All entries, exactly as written, should be output again.

◇ ◇ ◇

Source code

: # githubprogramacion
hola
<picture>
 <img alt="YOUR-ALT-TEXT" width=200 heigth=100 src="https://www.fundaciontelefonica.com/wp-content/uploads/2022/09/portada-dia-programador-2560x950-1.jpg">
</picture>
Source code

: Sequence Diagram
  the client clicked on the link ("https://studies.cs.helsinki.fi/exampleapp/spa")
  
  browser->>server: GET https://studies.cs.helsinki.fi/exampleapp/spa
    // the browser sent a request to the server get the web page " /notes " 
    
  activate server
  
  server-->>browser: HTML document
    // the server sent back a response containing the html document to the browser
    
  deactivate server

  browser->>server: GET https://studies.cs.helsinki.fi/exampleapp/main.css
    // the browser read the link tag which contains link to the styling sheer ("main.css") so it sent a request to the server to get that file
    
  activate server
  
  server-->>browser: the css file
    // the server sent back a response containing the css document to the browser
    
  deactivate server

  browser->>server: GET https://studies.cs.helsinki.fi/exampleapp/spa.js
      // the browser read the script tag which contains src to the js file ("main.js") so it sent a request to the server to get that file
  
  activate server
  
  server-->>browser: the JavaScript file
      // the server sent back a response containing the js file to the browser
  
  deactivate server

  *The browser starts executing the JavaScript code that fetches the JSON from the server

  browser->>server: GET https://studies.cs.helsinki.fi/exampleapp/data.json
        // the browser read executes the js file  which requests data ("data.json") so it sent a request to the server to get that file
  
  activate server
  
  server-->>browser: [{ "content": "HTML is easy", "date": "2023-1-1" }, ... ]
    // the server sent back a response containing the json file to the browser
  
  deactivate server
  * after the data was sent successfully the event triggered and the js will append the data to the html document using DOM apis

◇ ◇ ◇

Exercise solution =>
Source code

: # githubprogramacion
hola
<picture>
 <img alt="YOUR-ALT-TEXT" width=200 heigth=100 src="https://www.fundaciontelefonica.com/wp-content/uploads/2022/09/portada-dia-programador-2560x950-1.jpg">
</picture>
Source code

: Sequence Diagram
  the client clicked on the link ("https://studies.cs.helsinki.fi/exampleapp/spa")
  
  browser->>server: GET https://studies.cs.helsinki.fi/exampleapp/spa
    // the browser sent a request to the server get the web page " /notes " 
    
  activate server
  
  server-->>browser: HTML document
    // the server sent back a response containing the html document to the browser
    
  deactivate server

  browser->>server: GET https://studies.cs.helsinki.fi/exampleapp/main.css
    // the browser read the link tag which contains link to the styling sheer ("main.css") so it sent a request to the server to get that file
    
  activate server
  
  server-->>browser: the css file
    // the server sent back a response containing the css document to the browser
    
  deactivate server

  browser->>server: GET https://studies.cs.helsinki.fi/exampleapp/spa.js
      // the browser read the script tag which contains src to the js file ("main.js") so it sent a request to the server to get that file
  
  activate server
  
  server-->>browser: the JavaScript file
      // the server sent back a response containing the js file to the browser
  
  deactivate server

  *The browser starts executing the JavaScript code that fetches the JSON from the server

  browser->>server: GET https://studies.cs.helsinki.fi/exampleapp/data.json
        // the browser read executes the js file  which requests data ("data.json") so it sent a request to the server to get that file
  
  activate server
  
  server-->>browser: [{ "content": "HTML is easy", "date": "2023-1-1" }, ... ]
    // the server sent back a response containing the json file to the browser
  
  deactivate server
  * after the data was sent successfully the event triggered and the js will append the data to the html document using DOM apis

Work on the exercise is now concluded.